目的筛选并分析烟雾病microRNA(miRNA)表达谱,探讨其可能的发病机制。方法采用基因芯片检测10例烟雾病患者和10例正常对照血清,获得miRNA差异表达谱,用RT-PCR进行结果验证。通过目标预测程序TargetScan进行预测并得到差异表达的miRNAs。进一步通过基因本体论(GO)分析与通路分析诠释关键信号通路和可能参与烟雾病发病机制的miRNAs。结果根据基因芯片结果,发现有94个差异表达的miRNAs,其中上调50个,下调44个,若干个重要的miRNA家族亦同时被检测到。RT-PCR验证了miRNA-106b、miRNA-130a、miRNA-126、miRNA-125a-3p的差异表达,证明基因芯片筛查可靠。通路分析表明富集程度最高的是mTOR信号通路,具有16个潜在功能靶点。结论利用基因芯片初步筛选出烟雾病患者血清miRNA表达谱;生物信息学分析提示mTOR信号通路可能与烟雾病发病相关。

Serum microRNA profile in moyamoya disease: screening and analysis

Objective To screen and analyze the serum microRNA (miRNA) profile of moyamoya disease (MMD), so as to elucidate the possible pathogenesis of the disease. Methods MiRNA microarray was used to test the serum of 10 MMD patients and 10 healthy controls to identify the miRNA profile. Some angiogenesis-associated miRNAs were validated by RT-PCR. TargetScan software was used for prediction and the differential miRNAs were obtained. Furthermore, the key signal pathways and miRNAs involved in MMD pathogenesis were analyzed by gene ontology and pathway analysis.
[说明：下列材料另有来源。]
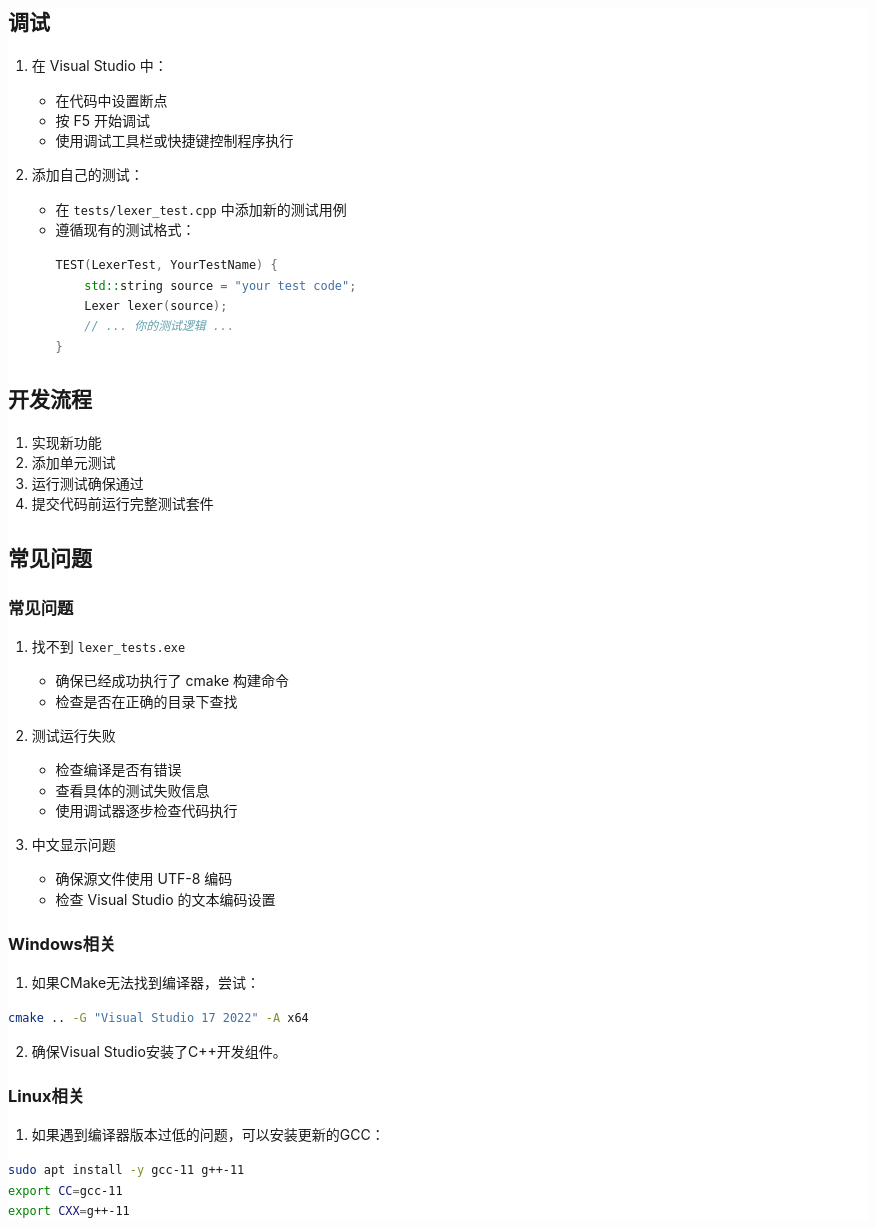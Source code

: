 ## 调试
1. 在 Visual Studio 中：
   - 在代码中设置断点
   - 按 F5 开始调试
   - 使用调试工具栏或快捷键控制程序执行

2. 添加自己的测试：
   - 在 `tests/lexer_test.cpp` 中添加新的测试用例
   - 遵循现有的测试格式：
     ```cpp
     TEST(LexerTest, YourTestName) {
         std::string source = "your test code";
         Lexer lexer(source);
         // ... 你的测试逻辑 ...
     }
     ```

## 开发流程
1. 实现新功能
2. 添加单元测试
3. 运行测试确保通过
4. 提交代码前运行完整测试套件

## 常见问题

### 常见问题
1. 找不到 `lexer_tests.exe`
   - 确保已经成功执行了 cmake 构建命令
   - 检查是否在正确的目录下查找

2. 测试运行失败
   - 检查编译是否有错误
   - 查看具体的测试失败信息
   - 使用调试器逐步检查代码执行

3. 中文显示问题
   - 确保源文件使用 UTF-8 编码
   - 检查 Visual Studio 的文本编码设置

### Windows相关
1. 如果CMake无法找到编译器，尝试：
```bash
cmake .. -G "Visual Studio 17 2022" -A x64
```

2. 确保Visual Studio安装了C++开发组件。

### Linux相关
1. 如果遇到编译器版本过低的问题，可以安装更新的GCC：
```bash
sudo apt install -y gcc-11 g++-11
export CC=gcc-11
export CXX=g++-11
```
Results A genome-wide miRNA array revealed 50 up-regulated and 44 down-regulated miRNAs in the sera of MMD patients; several important miRNA families and clusters were detected. RT-PCR assay confirmed that miRNA-106b, miRNA-130a and miRNA-126 were significantly up-regulated and miRNA-125a-3p was significantly down-regulated in the serum of MMD patients, suggesting the high reliability of miRNA array. Pathway analysis showed that the most enriched pathway was mTOR signaling pathway, with 16 potential functional targets. Conclusion We have identified the serum miRNA signature in MMD patients, and further analysis indicates that mTOR pathway-associated miRNAs might play an important role in MMD pathogenesis.